En revoyant des émissions sur l’INA ou Youtube, je me rends compte que le tempo a aussi beaucoup changé, la lenteur de l’époque avait quelque chose de surréaliste.
Et puis le mois d’août, la nuit, il y avait vraiment des trucs expérimentaux. Peut-être que ça existe encore aujourd’hui mais je la regarde moins. Maintenant, j’allume internet qui est aussi intéressant à cause du flux. Mais bizarrement, je ne regarde pas beaucoup la télé à travers internet. Même avec la médiocrité actuelle, il y a des trucs qui peuvent être intéressants. Car il y a un inconscient de la télé : même dans le formatage, quelque chose raconte l’époque quand même.
Quels seraient les réalisateurs de comédie ou les humoristes qui t’ont influencé ?
Je cite souvent Roland Topor qui a quelque chose de très visuel, à cause de Téléchat.
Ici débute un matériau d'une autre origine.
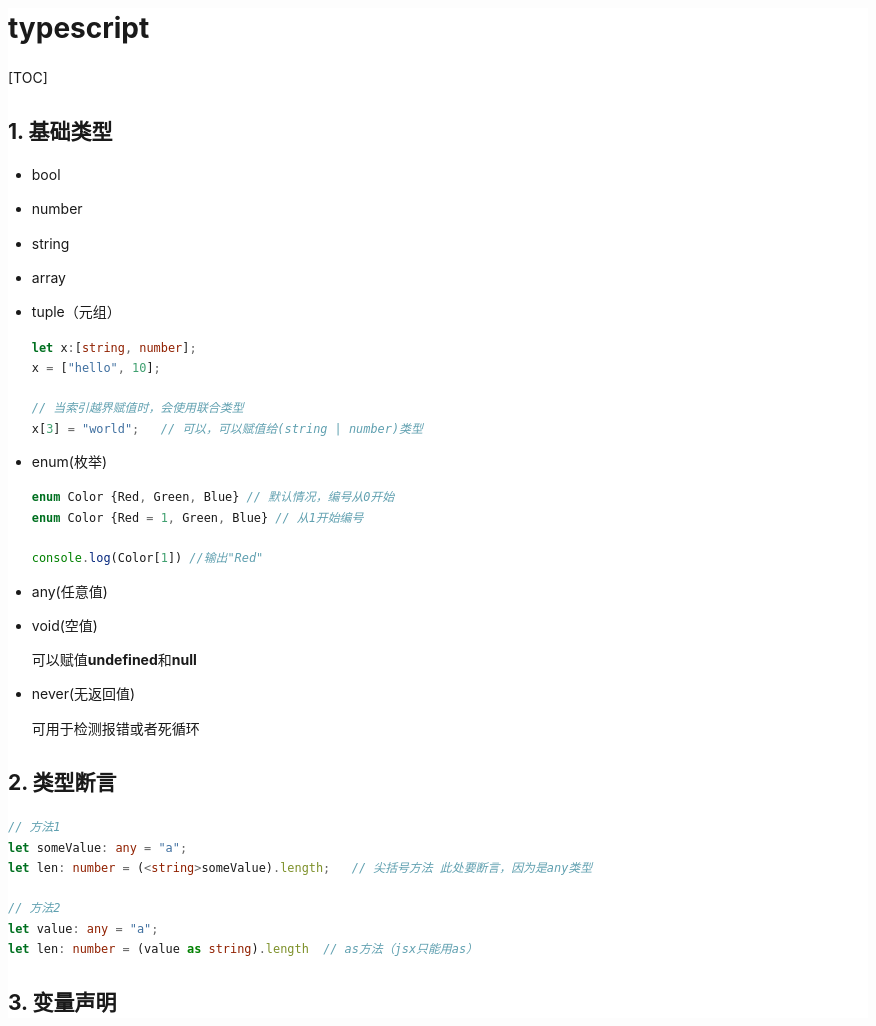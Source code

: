 # typescript

[TOC]

## 1. 基础类型

* bool

* number

* string

* array

* tuple（元组）

  ```typescript
  let x:[string, number];
  x = ["hello", 10];
  
  // 当索引越界赋值时，会使用联合类型
  x[3] = "world";	// 可以，可以赋值给(string | number)类型
  ```

* enum(枚举)

  ```typescript
  enum Color {Red, Green, Blue}	// 默认情况，编号从0开始
  enum Color {Red = 1, Green, Blue}	// 从1开始编号
  
  console.log(Color[1])	//输出"Red"
  ```

* any(任意值)

* void(空值)

  可以赋值**undefined**和**null**

* never(无返回值)

  可用于检测报错或者死循环

## 2. 类型断言

```typescript
// 方法1
let someValue: any = "a";
let len: number = (<string>someValue).length;	// 尖括号方法 此处要断言，因为是any类型

// 方法2
let value: any = "a";
let len: number = (value as string).length	// as方法（jsx只能用as）
```

## 3. 变量声明


   [index: number]: string;
  [index: string]: number;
C’est un dessinateur, un écrivain, il est polymorphe ! J’ai une école que j’aime bien, c’est celle des français des années 70-80 qui faisaient des trucs un peu amers, satiriques comme Yves Boisset. Encore une fois, quand j’étais môme j’ai regardé des choses très variées. Un certain type de cinéma m’a influencé, je pense que ça se ressent dans mes vannes qui peuvent avoir un côté proche d’un De Funès ou du Splendide. Dans ma période Fresnoy, j’ai découvert des films plus « art et essais », comme ceux de Bresson.
Pendant toute une époque, il m’a été assez utile d’avoir très peu de culture ciné, ça m’a décomplexé je pense. Comme je ne savais pas trop ce qui s’était fait avant moi, j’y allais…
Mais maintenant, je ressens l’envie, la gourmandise de regarder beaucoup de films. Récemment j’ai aimé Parasite, comme tout le monde. La semaine dernière j’ai revu Que la bête meure de Chabrol qui est magnifique et avant-hier j’ai regardé un Lellouche des années 80, Robert et Robert, que je trouve assez charmant même si pas complètement convaincant.
Je me demandais aussi si tu connaissais quelqu’un comme Augustin Shackelpopoulos avec qui tu partages un goût pour l’absurde ?
Augustin et Sacha (Béhar), je les adore mais je ne les connais pas personnellement. Ce qui est beau avec eux, c’est qu’ils ont un humour quasiment romantique dans la mesure où c’est un humour qui ne vend pas. Ils n’ont pas été rachetés par Canal, ils ne font pas de pastilles comiques, ils sont jusqu’au-boutistes, je les aime beaucoup ! J’aimerai bien les rencontrer et pourquoi pas les faire jouer. J’ai vu qu’Augustin est comédien maintenant, il a joué dans Saint-Jean-Gay-Lussac (moyen-métrage réalisé par Louis Séguin).